*** RECORDS TO PROCESS ***

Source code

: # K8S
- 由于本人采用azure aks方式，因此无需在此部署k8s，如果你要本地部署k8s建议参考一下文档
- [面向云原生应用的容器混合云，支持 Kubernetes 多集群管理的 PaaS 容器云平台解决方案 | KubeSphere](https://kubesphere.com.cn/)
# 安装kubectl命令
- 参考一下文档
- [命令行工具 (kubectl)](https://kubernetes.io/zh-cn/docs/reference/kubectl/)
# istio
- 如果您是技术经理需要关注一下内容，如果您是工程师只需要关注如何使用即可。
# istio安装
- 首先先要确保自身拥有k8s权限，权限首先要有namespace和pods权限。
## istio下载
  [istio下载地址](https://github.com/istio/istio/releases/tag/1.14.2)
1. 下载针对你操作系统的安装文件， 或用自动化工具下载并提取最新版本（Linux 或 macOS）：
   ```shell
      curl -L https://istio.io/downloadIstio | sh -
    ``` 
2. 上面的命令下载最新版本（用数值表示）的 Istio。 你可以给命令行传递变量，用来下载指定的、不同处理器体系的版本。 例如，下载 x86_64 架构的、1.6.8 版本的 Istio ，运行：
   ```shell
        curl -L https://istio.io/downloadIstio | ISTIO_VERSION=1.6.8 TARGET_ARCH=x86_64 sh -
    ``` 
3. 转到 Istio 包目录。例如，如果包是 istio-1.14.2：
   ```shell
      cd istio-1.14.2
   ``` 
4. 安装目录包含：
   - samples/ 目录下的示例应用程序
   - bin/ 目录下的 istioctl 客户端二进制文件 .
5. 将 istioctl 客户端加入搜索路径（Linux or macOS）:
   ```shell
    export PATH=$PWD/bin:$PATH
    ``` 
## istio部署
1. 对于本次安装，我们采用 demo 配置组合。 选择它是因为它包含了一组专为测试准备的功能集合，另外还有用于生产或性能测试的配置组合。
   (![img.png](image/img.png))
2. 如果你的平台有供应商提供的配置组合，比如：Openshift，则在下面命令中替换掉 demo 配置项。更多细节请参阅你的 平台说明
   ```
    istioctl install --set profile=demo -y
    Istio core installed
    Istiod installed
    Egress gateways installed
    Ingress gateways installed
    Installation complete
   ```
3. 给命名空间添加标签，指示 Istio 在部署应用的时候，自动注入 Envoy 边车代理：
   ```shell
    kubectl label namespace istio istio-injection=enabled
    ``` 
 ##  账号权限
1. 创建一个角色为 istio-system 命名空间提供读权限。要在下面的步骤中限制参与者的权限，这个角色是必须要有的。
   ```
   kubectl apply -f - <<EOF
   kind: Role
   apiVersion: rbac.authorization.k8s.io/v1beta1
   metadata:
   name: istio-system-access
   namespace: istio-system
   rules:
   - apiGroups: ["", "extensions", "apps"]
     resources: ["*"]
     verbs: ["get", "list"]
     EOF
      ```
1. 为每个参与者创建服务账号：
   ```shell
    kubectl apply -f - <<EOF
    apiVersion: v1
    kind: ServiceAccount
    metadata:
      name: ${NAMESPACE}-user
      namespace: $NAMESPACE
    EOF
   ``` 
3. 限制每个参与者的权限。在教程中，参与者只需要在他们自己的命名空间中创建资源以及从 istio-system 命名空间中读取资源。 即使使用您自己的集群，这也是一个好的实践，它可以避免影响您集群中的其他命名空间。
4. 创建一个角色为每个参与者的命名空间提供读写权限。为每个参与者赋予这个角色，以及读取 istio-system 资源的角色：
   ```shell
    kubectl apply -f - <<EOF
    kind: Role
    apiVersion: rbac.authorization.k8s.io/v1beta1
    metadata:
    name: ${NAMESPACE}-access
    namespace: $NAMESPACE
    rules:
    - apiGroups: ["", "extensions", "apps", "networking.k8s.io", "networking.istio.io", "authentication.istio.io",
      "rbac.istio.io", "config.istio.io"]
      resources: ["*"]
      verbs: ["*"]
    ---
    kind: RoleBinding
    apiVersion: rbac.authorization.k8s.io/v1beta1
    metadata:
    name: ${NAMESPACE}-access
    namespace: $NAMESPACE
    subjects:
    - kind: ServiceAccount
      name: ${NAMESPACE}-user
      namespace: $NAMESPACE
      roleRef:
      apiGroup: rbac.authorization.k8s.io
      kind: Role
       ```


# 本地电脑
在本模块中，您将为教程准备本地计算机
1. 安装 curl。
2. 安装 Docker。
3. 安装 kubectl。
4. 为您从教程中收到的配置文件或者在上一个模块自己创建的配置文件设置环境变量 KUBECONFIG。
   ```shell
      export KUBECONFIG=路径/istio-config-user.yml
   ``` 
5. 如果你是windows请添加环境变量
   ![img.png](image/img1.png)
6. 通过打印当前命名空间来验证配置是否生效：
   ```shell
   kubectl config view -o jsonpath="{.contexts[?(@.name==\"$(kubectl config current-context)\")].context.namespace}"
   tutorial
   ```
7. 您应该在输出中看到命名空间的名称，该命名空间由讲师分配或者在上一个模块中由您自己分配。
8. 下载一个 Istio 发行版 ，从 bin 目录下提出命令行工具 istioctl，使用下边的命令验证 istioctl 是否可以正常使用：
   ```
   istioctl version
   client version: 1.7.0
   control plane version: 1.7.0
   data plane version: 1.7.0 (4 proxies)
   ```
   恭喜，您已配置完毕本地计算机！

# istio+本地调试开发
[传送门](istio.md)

***

● YOUR GOAL
Copy out each record word for word.

● OUTPUT
Source code

: # K8S
- 由于本人采用azure aks方式，因此无需在此部署k8s，如果你要本地部署k8s建议参考一下文档
- [面向云原生应用的容器混合云，支持 Kubernetes 多集群管理的 PaaS 容器云平台解决方案 | KubeSphere](https://kubesphere.com.cn/)
# 安装kubectl命令
- 参考一下文档
- [命令行工具 (kubectl)](https://kubernetes.io/zh-cn/docs/reference/kubectl/)
# istio
- 如果您是技术经理需要关注一下内容，如果您是工程师只需要关注如何使用即可。
# istio安装
- 首先先要确保自身拥有k8s权限，权限首先要有namespace和pods权限。
## istio下载
  [istio下载地址](https://github.com/istio/istio/releases/tag/1.14.2)
1. 下载针对你操作系统的安装文件， 或用自动化工具下载并提取最新版本（Linux 或 macOS）：
   ```shell
      curl -L https://istio.io/downloadIstio | sh -
    ``` 
2. 上面的命令下载最新版本（用数值表示）的 Istio。 你可以给命令行传递变量，用来下载指定的、不同处理器体系的版本。 例如，下载 x86_64 架构的、1.6.8 版本的 Istio ，运行：
   ```shell
        curl -L https://istio.io/downloadIstio | ISTIO_VERSION=1.6.8 TARGET_ARCH=x86_64 sh -
    ``` 
3. 转到 Istio 包目录。例如，如果包是 istio-1.14.2：
   ```shell
      cd istio-1.14.2
   ``` 
4. 安装目录包含：
   - samples/ 目录下的示例应用程序
   - bin/ 目录下的 istioctl 客户端二进制文件 .
5. 将 istioctl 客户端加入搜索路径（Linux or macOS）:
   ```shell
    export PATH=$PWD/bin:$PATH
    ``` 
## istio部署
1. 对于本次安装，我们采用 demo 配置组合。 选择它是因为它包含了一组专为测试准备的功能集合，另外还有用于生产或性能测试的配置组合。
   (![img.png](image/img.png))
2. 如果你的平台有供应商提供的配置组合，比如：Openshift，则在下面命令中替换掉 demo 配置项。更多细节请参阅你的 平台说明
   ```
    istioctl install --set profile=demo -y
    Istio core installed
    Istiod installed
    Egress gateways installed
    Ingress gateways installed
    Installation complete
   ```
3. 给命名空间添加标签，指示 Istio 在部署应用的时候，自动注入 Envoy 边车代理：
   ```shell
    kubectl label namespace istio istio-injection=enabled
    ``` 
 ##  账号权限
1. 创建一个角色为 istio-system 命名空间提供读权限。要在下面的步骤中限制参与者的权限，这个角色是必须要有的。
   ```
   kubectl apply -f - <<EOF
   kind: Role
   apiVersion: rbac.authorization.k8s.io/v1beta1
   metadata:
   name: istio-system-access
   namespace: istio-system
   rules:
   - apiGroups: ["", "extensions", "apps"]
     resources: ["*"]
     verbs: ["get", "list"]
     EOF
      ```
1. 为每个参与者创建服务账号：
   ```shell
    kubectl apply -f - <<EOF
    apiVersion: v1
    kind: ServiceAccount
    metadata:
      name: ${NAMESPACE}-user
      namespace: $NAMESPACE
    EOF
   ``` 
3. 限制每个参与者的权限。在教程中，参与者只需要在他们自己的命名空间中创建资源以及从 istio-system 命名空间中读取资源。 即使使用您自己的集群，这也是一个好的实践，它可以避免影响您集群中的其他命名空间。
4. 创建一个角色为每个参与者的命名空间提供读写权限。为每个参与者赋予这个角色，以及读取 istio-system 资源的角色：
   ```shell
    kubectl apply -f - <<EOF
    kind: Role
    apiVersion: rbac.authorization.k8s.io/v1beta1
    metadata:
    name: ${NAMESPACE}-access
    namespace: $NAMESPACE
    rules:
    - apiGroups: ["", "extensions", "apps", "networking.k8s.io", "networking.istio.io", "authentication.istio.io",
      "rbac.istio.io", "config.istio.io"]
      resources: ["*"]
      verbs: ["*"]
    ---
    kind: RoleBinding
    apiVersion: rbac.authorization.k8s.io/v1beta1
    metadata:
    name: ${NAMESPACE}-access
    namespace: $NAMESPACE
    subjects:
    - kind: ServiceAccount
      name: ${NAMESPACE}-user
      namespace: $NAMESPACE
      roleRef:
      apiGroup: rbac.authorization.k8s.io
      kind: Role
       ```


# 本地电脑
在本模块中，您将为教程准备本地计算机
1. 安装 curl。
2. 安装 Docker。
3. 安装 kubectl。
4. 为您从教程中收到的配置文件或者在上一个模块自己创建的配置文件设置环境变量 KUBECONFIG。
   ```shell
      export KUBECONFIG=路径/istio-config-user.yml
   ``` 
5. 如果你是windows请添加环境变量
   ![img.png](image/img1.png)
6. 通过打印当前命名空间来验证配置是否生效：
   ```shell
   kubectl config view -o jsonpath="{.contexts[?(@.name==\"$(kubectl config current-context)\")].context.namespace}"
   tutorial
   ```
7. 您应该在输出中看到命名空间的名称，该命名空间由讲师分配或者在上一个模块中由您自己分配。
8. 下载一个 Istio 发行版 ，从 bin 目录下提出命令行工具 istioctl，使用下边的命令验证 istioctl 是否可以正常使用：
   ```
   istioctl version
   client version: 1.7.0
   control plane version: 1.7.0
   data plane version: 1.7.0 (4 proxies)
   ```
   恭喜，您已配置完毕本地计算机！

# istio+本地调试开发
[传送门](istio.md)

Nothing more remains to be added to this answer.